Chapter 2 Data sources

2.1 Contribution

Tianyu is responsible to determine the cryptocurencies we are focus on. Juntian downloads corresponding cryptocurrencies’ datasets and determines the scale of the data.

2.2 Data Collection

We use coinmarketcap api to verified top 5 cryptocurrencies by market cap, and then pulled each cryptocurrency dataset from coingecko, including historical trading information.

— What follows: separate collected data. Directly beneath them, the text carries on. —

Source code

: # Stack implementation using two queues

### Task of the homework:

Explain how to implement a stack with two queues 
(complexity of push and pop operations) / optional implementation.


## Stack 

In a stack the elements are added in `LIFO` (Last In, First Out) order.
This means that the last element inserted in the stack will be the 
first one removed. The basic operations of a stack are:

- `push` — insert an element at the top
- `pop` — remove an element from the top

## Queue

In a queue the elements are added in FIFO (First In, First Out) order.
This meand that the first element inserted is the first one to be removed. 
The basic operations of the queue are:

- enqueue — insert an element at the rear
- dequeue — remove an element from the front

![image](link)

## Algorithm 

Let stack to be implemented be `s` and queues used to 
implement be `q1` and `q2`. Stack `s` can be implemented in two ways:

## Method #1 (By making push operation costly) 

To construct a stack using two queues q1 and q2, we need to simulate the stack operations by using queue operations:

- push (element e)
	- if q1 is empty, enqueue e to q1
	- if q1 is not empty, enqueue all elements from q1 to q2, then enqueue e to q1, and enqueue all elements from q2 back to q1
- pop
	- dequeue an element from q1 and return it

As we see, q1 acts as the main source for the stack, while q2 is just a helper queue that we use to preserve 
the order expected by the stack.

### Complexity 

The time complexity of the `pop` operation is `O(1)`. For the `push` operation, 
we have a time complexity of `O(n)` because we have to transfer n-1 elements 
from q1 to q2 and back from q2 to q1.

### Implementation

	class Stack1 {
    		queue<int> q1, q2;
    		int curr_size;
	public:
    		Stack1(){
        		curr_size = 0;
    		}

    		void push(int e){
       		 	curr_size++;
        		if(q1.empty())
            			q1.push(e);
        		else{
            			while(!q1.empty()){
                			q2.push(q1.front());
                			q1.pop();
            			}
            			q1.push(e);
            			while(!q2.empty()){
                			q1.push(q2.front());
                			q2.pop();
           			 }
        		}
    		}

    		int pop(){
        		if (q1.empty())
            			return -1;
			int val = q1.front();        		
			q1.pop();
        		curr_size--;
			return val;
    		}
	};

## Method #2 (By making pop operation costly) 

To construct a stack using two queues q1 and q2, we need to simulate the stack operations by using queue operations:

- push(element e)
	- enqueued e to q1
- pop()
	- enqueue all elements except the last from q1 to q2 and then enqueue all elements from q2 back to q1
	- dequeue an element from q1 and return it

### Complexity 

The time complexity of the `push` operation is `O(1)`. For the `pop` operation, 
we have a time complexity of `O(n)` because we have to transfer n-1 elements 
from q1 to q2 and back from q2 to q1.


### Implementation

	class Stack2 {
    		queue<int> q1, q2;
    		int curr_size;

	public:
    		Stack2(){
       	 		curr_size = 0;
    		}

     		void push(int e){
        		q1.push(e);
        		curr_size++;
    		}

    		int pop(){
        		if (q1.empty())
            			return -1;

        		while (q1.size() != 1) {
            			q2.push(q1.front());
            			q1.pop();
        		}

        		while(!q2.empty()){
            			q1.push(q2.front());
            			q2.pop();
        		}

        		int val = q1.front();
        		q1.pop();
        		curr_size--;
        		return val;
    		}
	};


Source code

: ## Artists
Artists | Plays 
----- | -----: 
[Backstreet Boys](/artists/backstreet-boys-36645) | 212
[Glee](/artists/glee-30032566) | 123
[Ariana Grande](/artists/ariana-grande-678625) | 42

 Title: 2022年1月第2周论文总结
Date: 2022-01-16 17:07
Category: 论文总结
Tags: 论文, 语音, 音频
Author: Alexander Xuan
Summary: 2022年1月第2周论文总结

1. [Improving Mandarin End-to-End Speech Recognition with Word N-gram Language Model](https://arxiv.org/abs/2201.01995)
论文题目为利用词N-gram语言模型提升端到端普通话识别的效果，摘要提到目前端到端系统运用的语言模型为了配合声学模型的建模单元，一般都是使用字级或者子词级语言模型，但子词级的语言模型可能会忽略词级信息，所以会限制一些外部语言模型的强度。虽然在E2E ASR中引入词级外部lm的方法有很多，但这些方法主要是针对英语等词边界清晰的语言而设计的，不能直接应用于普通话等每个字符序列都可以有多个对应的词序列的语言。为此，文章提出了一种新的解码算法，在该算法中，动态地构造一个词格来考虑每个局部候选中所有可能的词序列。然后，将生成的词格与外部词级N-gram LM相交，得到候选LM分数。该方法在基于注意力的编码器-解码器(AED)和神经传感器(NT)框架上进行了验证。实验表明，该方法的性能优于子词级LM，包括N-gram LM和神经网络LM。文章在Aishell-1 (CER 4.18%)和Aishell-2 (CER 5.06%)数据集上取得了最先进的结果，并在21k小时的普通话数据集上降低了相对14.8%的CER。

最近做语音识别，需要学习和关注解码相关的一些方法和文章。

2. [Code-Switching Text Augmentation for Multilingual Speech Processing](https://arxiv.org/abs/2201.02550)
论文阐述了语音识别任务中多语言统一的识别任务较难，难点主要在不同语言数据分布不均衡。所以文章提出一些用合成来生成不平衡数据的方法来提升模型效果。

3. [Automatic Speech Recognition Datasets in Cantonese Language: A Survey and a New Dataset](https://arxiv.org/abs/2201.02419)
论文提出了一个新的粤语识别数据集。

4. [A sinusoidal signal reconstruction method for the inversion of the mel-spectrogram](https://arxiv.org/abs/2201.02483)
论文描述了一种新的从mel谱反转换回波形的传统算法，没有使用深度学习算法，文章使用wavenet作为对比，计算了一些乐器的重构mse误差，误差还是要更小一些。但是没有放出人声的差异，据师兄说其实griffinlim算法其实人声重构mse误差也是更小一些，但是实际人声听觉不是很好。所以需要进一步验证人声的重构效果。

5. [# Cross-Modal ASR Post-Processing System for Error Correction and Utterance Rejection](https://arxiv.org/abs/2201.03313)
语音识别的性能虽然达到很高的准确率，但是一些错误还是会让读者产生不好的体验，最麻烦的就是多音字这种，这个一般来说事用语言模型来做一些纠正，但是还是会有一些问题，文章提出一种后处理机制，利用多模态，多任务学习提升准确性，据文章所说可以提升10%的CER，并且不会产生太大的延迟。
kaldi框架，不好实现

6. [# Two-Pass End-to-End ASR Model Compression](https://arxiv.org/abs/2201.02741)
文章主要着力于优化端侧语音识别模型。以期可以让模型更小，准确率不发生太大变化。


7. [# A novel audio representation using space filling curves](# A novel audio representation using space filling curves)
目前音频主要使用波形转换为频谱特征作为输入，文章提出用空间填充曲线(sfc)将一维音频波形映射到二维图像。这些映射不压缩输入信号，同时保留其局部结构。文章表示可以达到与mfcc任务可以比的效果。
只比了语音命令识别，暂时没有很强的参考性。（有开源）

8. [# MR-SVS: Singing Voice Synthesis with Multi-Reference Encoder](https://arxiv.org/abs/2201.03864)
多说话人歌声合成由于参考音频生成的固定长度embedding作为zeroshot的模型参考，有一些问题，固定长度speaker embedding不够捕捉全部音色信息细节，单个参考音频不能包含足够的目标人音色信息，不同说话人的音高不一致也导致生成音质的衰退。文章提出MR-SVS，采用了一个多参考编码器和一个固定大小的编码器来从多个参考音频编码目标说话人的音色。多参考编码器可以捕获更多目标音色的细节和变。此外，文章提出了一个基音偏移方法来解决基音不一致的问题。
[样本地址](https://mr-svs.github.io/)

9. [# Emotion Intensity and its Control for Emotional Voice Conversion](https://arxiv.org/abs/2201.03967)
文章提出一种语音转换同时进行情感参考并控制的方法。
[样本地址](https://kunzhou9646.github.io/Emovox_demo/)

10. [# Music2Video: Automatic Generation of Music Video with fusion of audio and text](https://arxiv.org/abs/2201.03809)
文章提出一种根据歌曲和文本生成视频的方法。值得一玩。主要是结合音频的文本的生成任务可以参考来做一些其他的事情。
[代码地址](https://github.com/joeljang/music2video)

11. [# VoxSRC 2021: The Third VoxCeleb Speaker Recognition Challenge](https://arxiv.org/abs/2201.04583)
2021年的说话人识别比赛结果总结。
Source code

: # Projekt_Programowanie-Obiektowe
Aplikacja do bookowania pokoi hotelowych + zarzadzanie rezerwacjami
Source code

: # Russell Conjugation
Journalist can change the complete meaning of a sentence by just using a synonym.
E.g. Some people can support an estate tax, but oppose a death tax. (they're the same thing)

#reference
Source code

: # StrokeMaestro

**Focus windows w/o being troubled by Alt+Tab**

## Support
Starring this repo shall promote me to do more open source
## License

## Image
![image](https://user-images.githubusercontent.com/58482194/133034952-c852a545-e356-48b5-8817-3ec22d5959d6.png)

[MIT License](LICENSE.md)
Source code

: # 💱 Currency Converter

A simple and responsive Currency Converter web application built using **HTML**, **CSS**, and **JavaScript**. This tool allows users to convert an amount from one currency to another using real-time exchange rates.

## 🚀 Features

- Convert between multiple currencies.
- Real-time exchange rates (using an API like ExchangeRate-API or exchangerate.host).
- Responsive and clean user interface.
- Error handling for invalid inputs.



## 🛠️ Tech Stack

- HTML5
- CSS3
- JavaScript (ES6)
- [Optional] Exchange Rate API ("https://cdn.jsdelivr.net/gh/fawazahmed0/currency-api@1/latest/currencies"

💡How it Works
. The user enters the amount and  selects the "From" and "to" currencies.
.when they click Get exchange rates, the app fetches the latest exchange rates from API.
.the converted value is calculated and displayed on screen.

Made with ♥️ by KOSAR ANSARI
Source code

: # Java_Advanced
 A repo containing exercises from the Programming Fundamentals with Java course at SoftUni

We then explore multiple financial sources and yahoo finance is the most tangible and flexible website to download dataset we desired. It not only offers detailed information about the crypto we are interested in, but also provides options to download dataset with self-define time frame.

2.3 Dataset Information

We downloaded 5 datasets and each corresponding to one of the major cryptocurrencies we observed above. Each dataset include 7 columns and up to 3292 rows.

2.3.1 Format

The format of each dataset:

date price market_cap total_volume
record

2.3.2 Column Details

  • date: date of the crypto record
  • price: trading price (USD)
  • market_cap: total market cap
  • total_volume: the number of shares traded

2.4 Issue

As the histogram above shown, the market cap of Bitcoin is way bigger than any cryptocurrencies. This is a challenging problem because it would affect our comparison between cryptos.